▸ **Problem to work on**
The copy must match the data word for word and contain no pictures.

(Source texts of formatted documents)
== Segment start ==
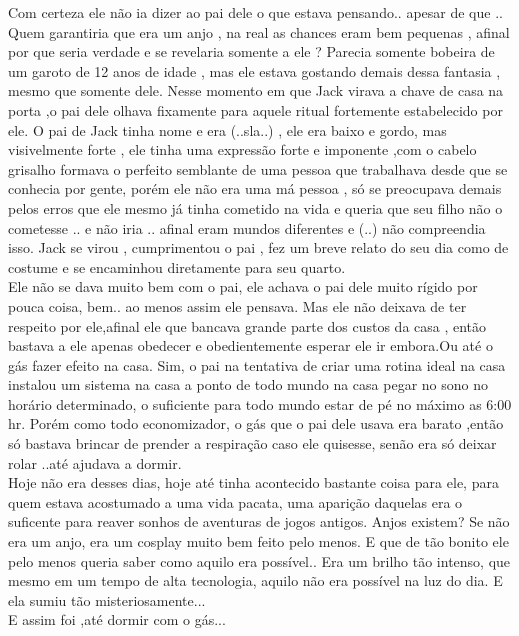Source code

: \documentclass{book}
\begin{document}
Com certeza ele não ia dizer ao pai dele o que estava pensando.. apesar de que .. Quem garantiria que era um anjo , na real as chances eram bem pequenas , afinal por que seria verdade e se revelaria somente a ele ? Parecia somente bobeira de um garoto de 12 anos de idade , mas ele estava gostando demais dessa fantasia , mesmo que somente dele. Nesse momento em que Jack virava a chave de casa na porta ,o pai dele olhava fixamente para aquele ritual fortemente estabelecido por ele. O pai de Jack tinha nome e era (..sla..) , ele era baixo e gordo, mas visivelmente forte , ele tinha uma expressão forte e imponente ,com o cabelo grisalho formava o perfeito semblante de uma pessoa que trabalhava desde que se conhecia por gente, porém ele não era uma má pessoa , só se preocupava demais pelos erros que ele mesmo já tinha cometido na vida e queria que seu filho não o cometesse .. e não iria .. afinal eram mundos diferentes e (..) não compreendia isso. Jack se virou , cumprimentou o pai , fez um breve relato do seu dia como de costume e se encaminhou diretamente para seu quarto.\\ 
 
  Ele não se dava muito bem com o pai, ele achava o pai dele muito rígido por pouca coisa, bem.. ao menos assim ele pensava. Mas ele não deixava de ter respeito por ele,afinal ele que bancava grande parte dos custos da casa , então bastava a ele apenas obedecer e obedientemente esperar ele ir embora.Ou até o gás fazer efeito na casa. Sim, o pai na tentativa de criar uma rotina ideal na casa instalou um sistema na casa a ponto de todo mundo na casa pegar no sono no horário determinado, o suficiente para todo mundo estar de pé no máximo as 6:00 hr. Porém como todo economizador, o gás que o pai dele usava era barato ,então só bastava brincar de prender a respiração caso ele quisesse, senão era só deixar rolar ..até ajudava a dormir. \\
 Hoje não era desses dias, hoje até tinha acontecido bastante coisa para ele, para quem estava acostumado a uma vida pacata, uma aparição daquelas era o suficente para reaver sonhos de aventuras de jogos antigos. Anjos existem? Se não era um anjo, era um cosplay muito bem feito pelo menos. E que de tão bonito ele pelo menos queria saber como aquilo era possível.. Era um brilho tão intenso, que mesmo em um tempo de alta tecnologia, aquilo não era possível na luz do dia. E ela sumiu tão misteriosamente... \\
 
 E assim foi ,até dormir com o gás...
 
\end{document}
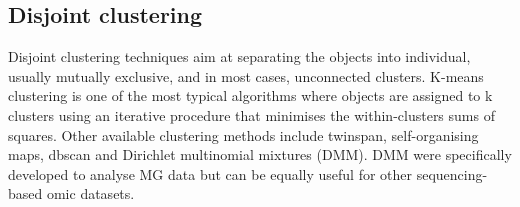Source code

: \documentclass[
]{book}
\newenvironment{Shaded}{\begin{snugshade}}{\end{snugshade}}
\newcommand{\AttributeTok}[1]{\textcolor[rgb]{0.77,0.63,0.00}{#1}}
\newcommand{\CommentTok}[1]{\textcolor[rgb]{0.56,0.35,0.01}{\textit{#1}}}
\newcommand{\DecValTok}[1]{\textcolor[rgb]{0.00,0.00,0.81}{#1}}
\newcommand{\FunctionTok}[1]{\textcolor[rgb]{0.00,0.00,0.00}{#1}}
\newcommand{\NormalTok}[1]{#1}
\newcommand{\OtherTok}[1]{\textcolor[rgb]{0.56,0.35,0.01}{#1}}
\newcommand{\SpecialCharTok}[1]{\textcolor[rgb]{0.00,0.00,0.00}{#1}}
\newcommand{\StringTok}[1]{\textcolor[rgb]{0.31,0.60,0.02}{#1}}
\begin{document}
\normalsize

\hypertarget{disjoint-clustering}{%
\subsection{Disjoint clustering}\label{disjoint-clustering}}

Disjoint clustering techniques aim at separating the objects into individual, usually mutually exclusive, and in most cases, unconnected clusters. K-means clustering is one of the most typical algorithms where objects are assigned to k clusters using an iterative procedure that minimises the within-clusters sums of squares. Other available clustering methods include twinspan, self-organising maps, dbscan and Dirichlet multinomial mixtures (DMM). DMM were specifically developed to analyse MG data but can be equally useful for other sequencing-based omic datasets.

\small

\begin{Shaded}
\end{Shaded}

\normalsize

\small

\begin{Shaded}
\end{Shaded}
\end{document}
== Segment end ==
▸ **Output of the task**
Source code

: \documentclass{book}
\begin{document}
Com certeza ele não ia dizer ao pai dele o que estava pensando.. apesar de que .. Quem garantiria que era um anjo , na real as chances eram bem pequenas , afinal por que seria verdade e se revelaria somente a ele ? Parecia somente bobeira de um garoto de 12 anos de idade , mas ele estava gostando demais dessa fantasia , mesmo que somente dele. Nesse momento em que Jack virava a chave de casa na porta ,o pai dele olhava fixamente para aquele ritual fortemente estabelecido por ele. O pai de Jack tinha nome e era (..sla..) , ele era baixo e gordo, mas visivelmente forte , ele tinha uma expressão forte e imponente ,com o cabelo grisalho formava o perfeito semblante de uma pessoa que trabalhava desde que se conhecia por gente, porém ele não era uma má pessoa , só se preocupava demais pelos erros que ele mesmo já tinha cometido na vida e queria que seu filho não o cometesse .. e não iria .. afinal eram mundos diferentes e (..) não compreendia isso. Jack se virou , cumprimentou o pai , fez um breve relato do seu dia como de costume e se encaminhou diretamente para seu quarto.\\ 
 
  Ele não se dava muito bem com o pai, ele achava o pai dele muito rígido por pouca coisa, bem.. ao menos assim ele pensava. Mas ele não deixava de ter respeito por ele,afinal ele que bancava grande parte dos custos da casa , então bastava a ele apenas obedecer e obedientemente esperar ele ir embora.Ou até o gás fazer efeito na casa. Sim, o pai na tentativa de criar uma rotina ideal na casa instalou um sistema na casa a ponto de todo mundo na casa pegar no sono no horário determinado, o suficiente para todo mundo estar de pé no máximo as 6:00 hr. Porém como todo economizador, o gás que o pai dele usava era barato ,então só bastava brincar de prender a respiração caso ele quisesse, senão era só deixar rolar ..até ajudava a dormir. \\
 Hoje não era desses dias, hoje até tinha acontecido bastante coisa para ele, para quem estava acostumado a uma vida pacata, uma aparição daquelas era o suficente para reaver sonhos de aventuras de jogos antigos. Anjos existem? Se não era um anjo, era um cosplay muito bem feito pelo menos. E que de tão bonito ele pelo menos queria saber como aquilo era possível.. Era um brilho tão intenso, que mesmo em um tempo de alta tecnologia, aquilo não era possível na luz do dia. E ela sumiu tão misteriosamente... \\
 
 E assim foi ,até dormir com o gás...
 
\end{document}
Source code

: \documentclass[
]{book}
\newenvironment{Shaded}{\begin{snugshade}}{\end{snugshade}}
\newcommand{\AttributeTok}[1]{\textcolor[rgb]{0.77,0.63,0.00}{#1}}
\newcommand{\CommentTok}[1]{\textcolor[rgb]{0.56,0.35,0.01}{\textit{#1}}}
\newcommand{\DecValTok}[1]{\textcolor[rgb]{0.00,0.00,0.81}{#1}}
\newcommand{\FunctionTok}[1]{\textcolor[rgb]{0.00,0.00,0.00}{#1}}
\newcommand{\NormalTok}[1]{#1}
\newcommand{\OtherTok}[1]{\textcolor[rgb]{0.56,0.35,0.01}{#1}}
\newcommand{\SpecialCharTok}[1]{\textcolor[rgb]{0.00,0.00,0.00}{#1}}
\newcommand{\StringTok}[1]{\textcolor[rgb]{0.31,0.60,0.02}{#1}}
\begin{document}
\normalsize

\hypertarget{disjoint-clustering}{%
\subsection{Disjoint clustering}\label{disjoint-clustering}}

Disjoint clustering techniques aim at separating the objects into individual, usually mutually exclusive, and in most cases, unconnected clusters. K-means clustering is one of the most typical algorithms where objects are assigned to k clusters using an iterative procedure that minimises the within-clusters sums of squares. Other available clustering methods include twinspan, self-organising maps, dbscan and Dirichlet multinomial mixtures (DMM). DMM were specifically developed to analyse MG data but can be equally useful for other sequencing-based omic datasets.

\small

\begin{Shaded}
\end{Shaded}

\normalsize

\small

\begin{Shaded}
\end{Shaded}
\end{document}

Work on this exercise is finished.